Dataset records START

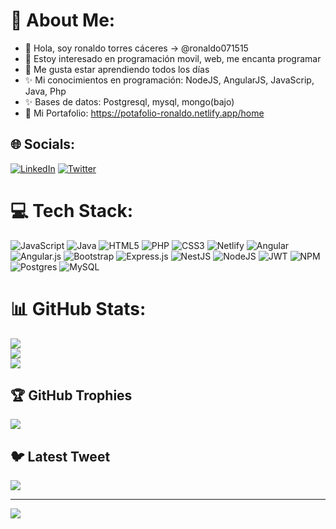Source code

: # 💫 About Me:
- 👋 Hola, soy  ronaldo torres cáceres -> @ronaldo071515
- 👀 Estoy interesado en programación movil, web, me encanta programar
- 🌱 Me gusta estar aprendiendo todos los días
- ✨ Mi conocimientos en programación: NodeJS, AngularJS, JavaScrip, Java, Php
- ✨ Bases de datos: Postgresql, mysql, mongo(bajo)
- 👀 Mi Portafolio: https://potafolio-ronaldo.netlify.app/home


## 🌐 Socials:
[![LinkedIn](https://img.shields.io/badge/LinkedIn-%230077B5.svg?logo=linkedin&logoColor=white)](https://linkedin.com/in/www.linkedin.com/in/ronaldo-torres-656a37189) [![Twitter](https://img.shields.io/badge/Twitter-%231DA1F2.svg?logo=Twitter&logoColor=white)](https://twitter.com/https://twitter.com/r_0_n_a_l_d_0) 

# 💻 Tech Stack:
![JavaScript](https://img.shields.io/badge/javascript-%23323330.svg?style=for-the-badge&logo=javascript&logoColor=%23F7DF1E) ![Java](https://img.shields.io/badge/java-%23ED8B00.svg?style=for-the-badge&logo=java&logoColor=white) ![HTML5](https://img.shields.io/badge/html5-%23E34F26.svg?style=for-the-badge&logo=html5&logoColor=white) ![PHP](https://img.shields.io/badge/php-%23777BB4.svg?style=for-the-badge&logo=php&logoColor=white) ![CSS3](https://img.shields.io/badge/css3-%231572B6.svg?style=for-the-badge&logo=css3&logoColor=white) ![Netlify](https://img.shields.io/badge/netlify-%23000000.svg?style=for-the-badge&logo=netlify&logoColor=#00C7B7) ![Angular](https://img.shields.io/badge/angular-%23DD0031.svg?style=for-the-badge&logo=angular&logoColor=white) ![Angular.js](https://img.shields.io/badge/angular.js-%23E23237.svg?style=for-the-badge&logo=angularjs&logoColor=white) ![Bootstrap](https://img.shields.io/badge/bootstrap-%23563D7C.svg?style=for-the-badge&logo=bootstrap&logoColor=white) ![Express.js](https://img.shields.io/badge/express.js-%23404d59.svg?style=for-the-badge&logo=express&logoColor=%2361DAFB) ![NestJS](https://img.shields.io/badge/nestjs-%23E0234E.svg?style=for-the-badge&logo=nestjs&logoColor=white) ![NodeJS](https://img.shields.io/badge/node.js-6DA55F?style=for-the-badge&logo=node.js&logoColor=white) ![JWT](https://img.shields.io/badge/JWT-black?style=for-the-badge&logo=JSON%20web%20tokens) ![NPM](https://img.shields.io/badge/NPM-%23000000.svg?style=for-the-badge&logo=npm&logoColor=white) ![Postgres](https://img.shields.io/badge/postgres-%23316192.svg?style=for-the-badge&logo=postgresql&logoColor=white) ![MySQL](https://img.shields.io/badge/mysql-%2300f.svg?style=for-the-badge&logo=mysql&logoColor=white)
# 📊 GitHub Stats:
![](https://github-readme-stats.vercel.app/api?username=ronaldo071515&theme=dark&hide_border=false&include_all_commits=false&count_private=true)<br/>
![](https://github-readme-streak-stats.herokuapp.com/?user=ronaldo071515&theme=dark&hide_border=false)<br/>
![](https://github-readme-stats.vercel.app/api/top-langs/?username=ronaldo071515&theme=dark&hide_border=false&include_all_commits=false&count_private=true&layout=compact)

## 🏆 GitHub Trophies
![](https://github-profile-trophy.vercel.app/?username=ronaldo071515&theme=radical&no-frame=false&no-bg=true&margin-w=4)

## 🐦 Latest Tweet
[![](https://gtce.itsvg.in/api?username=https://twitter.com/r_0_n_a_l_d_0)](https://github.com/VishwaGauravIn/github-twitter-card-embed)

---
[![](https://visitcount.itsvg.in/api?id=ronaldo071515&icon=0&color=0)](https://visitcount.itsvg.in)

<!-- Proudly created with GPRM ( https://gprm.itsvg.in ) -->
<!---
ronaldo071515/ronaldo071515 is a ✨ special ✨ repository because its `README.md` (this file) appears on your GitHub profile.
You can click the Preview link to take a look at your changes.
--->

Dataset records END

§ **Assigned task**: All entries must be output exactly as they stand, and every picture must be left out.

§ **Solution to the exercise**:
Source code

: # 💫 About Me:
- 👋 Hola, soy  ronaldo torres cáceres -> @ronaldo071515
- 👀 Estoy interesado en programación movil, web, me encanta programar
- 🌱 Me gusta estar aprendiendo todos los días
- ✨ Mi conocimientos en programación: NodeJS, AngularJS, JavaScrip, Java, Php
- ✨ Bases de datos: Postgresql, mysql, mongo(bajo)
- 👀 Mi Portafolio: https://potafolio-ronaldo.netlify.app/home


## 🌐 Socials:
[![LinkedIn](https://img.shields.io/badge/LinkedIn-%230077B5.svg?logo=linkedin&logoColor=white)](https://linkedin.com/in/www.linkedin.com/in/ronaldo-torres-656a37189) [![Twitter](https://img.shields.io/badge/Twitter-%231DA1F2.svg?logo=Twitter&logoColor=white)](https://twitter.com/https://twitter.com/r_0_n_a_l_d_0) 

# 💻 Tech Stack:
![JavaScript](https://img.shields.io/badge/javascript-%23323330.svg?style=for-the-badge&logo=javascript&logoColor=%23F7DF1E) ![Java](https://img.shields.io/badge/java-%23ED8B00.svg?style=for-the-badge&logo=java&logoColor=white) ![HTML5](https://img.shields.io/badge/html5-%23E34F26.svg?style=for-the-badge&logo=html5&logoColor=white) ![PHP](https://img.shields.io/badge/php-%23777BB4.svg?style=for-the-badge&logo=php&logoColor=white) ![CSS3](https://img.shields.io/badge/css3-%231572B6.svg?style=for-the-badge&logo=css3&logoColor=white) ![Netlify](https://img.shields.io/badge/netlify-%23000000.svg?style=for-the-badge&logo=netlify&logoColor=#00C7B7) ![Angular](https://img.shields.io/badge/angular-%23DD0031.svg?style=for-the-badge&logo=angular&logoColor=white) ![Angular.js](https://img.shields.io/badge/angular.js-%23E23237.svg?style=for-the-badge&logo=angularjs&logoColor=white) ![Bootstrap](https://img.shields.io/badge/bootstrap-%23563D7C.svg?style=for-the-badge&logo=bootstrap&logoColor=white) ![Express.js](https://img.shields.io/badge/express.js-%23404d59.svg?style=for-the-badge&logo=express&logoColor=%2361DAFB) ![NestJS](https://img.shields.io/badge/nestjs-%23E0234E.svg?style=for-the-badge&logo=nestjs&logoColor=white) ![NodeJS](https://img.shields.io/badge/node.js-6DA55F?style=for-the-badge&logo=node.js&logoColor=white) ![JWT](https://img.shields.io/badge/JWT-black?style=for-the-badge&logo=JSON%20web%20tokens) ![NPM](https://img.shields.io/badge/NPM-%23000000.svg?style=for-the-badge&logo=npm&logoColor=white) ![Postgres](https://img.shields.io/badge/postgres-%23316192.svg?style=for-the-badge&logo=postgresql&logoColor=white) ![MySQL](https://img.shields.io/badge/mysql-%2300f.svg?style=for-the-badge&logo=mysql&logoColor=white)
# 📊 GitHub Stats:
![](https://github-readme-stats.vercel.app/api?username=ronaldo071515&theme=dark&hide_border=false&include_all_commits=false&count_private=true)<br/>
![](https://github-readme-streak-stats.herokuapp.com/?user=ronaldo071515&theme=dark&hide_border=false)<br/>
![](https://github-readme-stats.vercel.app/api/top-langs/?username=ronaldo071515&theme=dark&hide_border=false&include_all_commits=false&count_private=true&layout=compact)

## 🏆 GitHub Trophies
![](https://github-profile-trophy.vercel.app/?username=ronaldo071515&theme=radical&no-frame=false&no-bg=true&margin-w=4)

## 🐦 Latest Tweet
[![](https://gtce.itsvg.in/api?username=https://twitter.com/r_0_n_a_l_d_0)](https://github.com/VishwaGauravIn/github-twitter-card-embed)

---
[![](https://visitcount.itsvg.in/api?id=ronaldo071515&icon=0&color=0)](https://visitcount.itsvg.in)

<!-- Proudly created with GPRM ( https://gprm.itsvg.in ) -->
<!---
ronaldo071515/ronaldo071515 is a ✨ special ✨ repository because its `README.md` (this file) appears on your GitHub profile.
You can click the Preview link to take a look at your changes.
--->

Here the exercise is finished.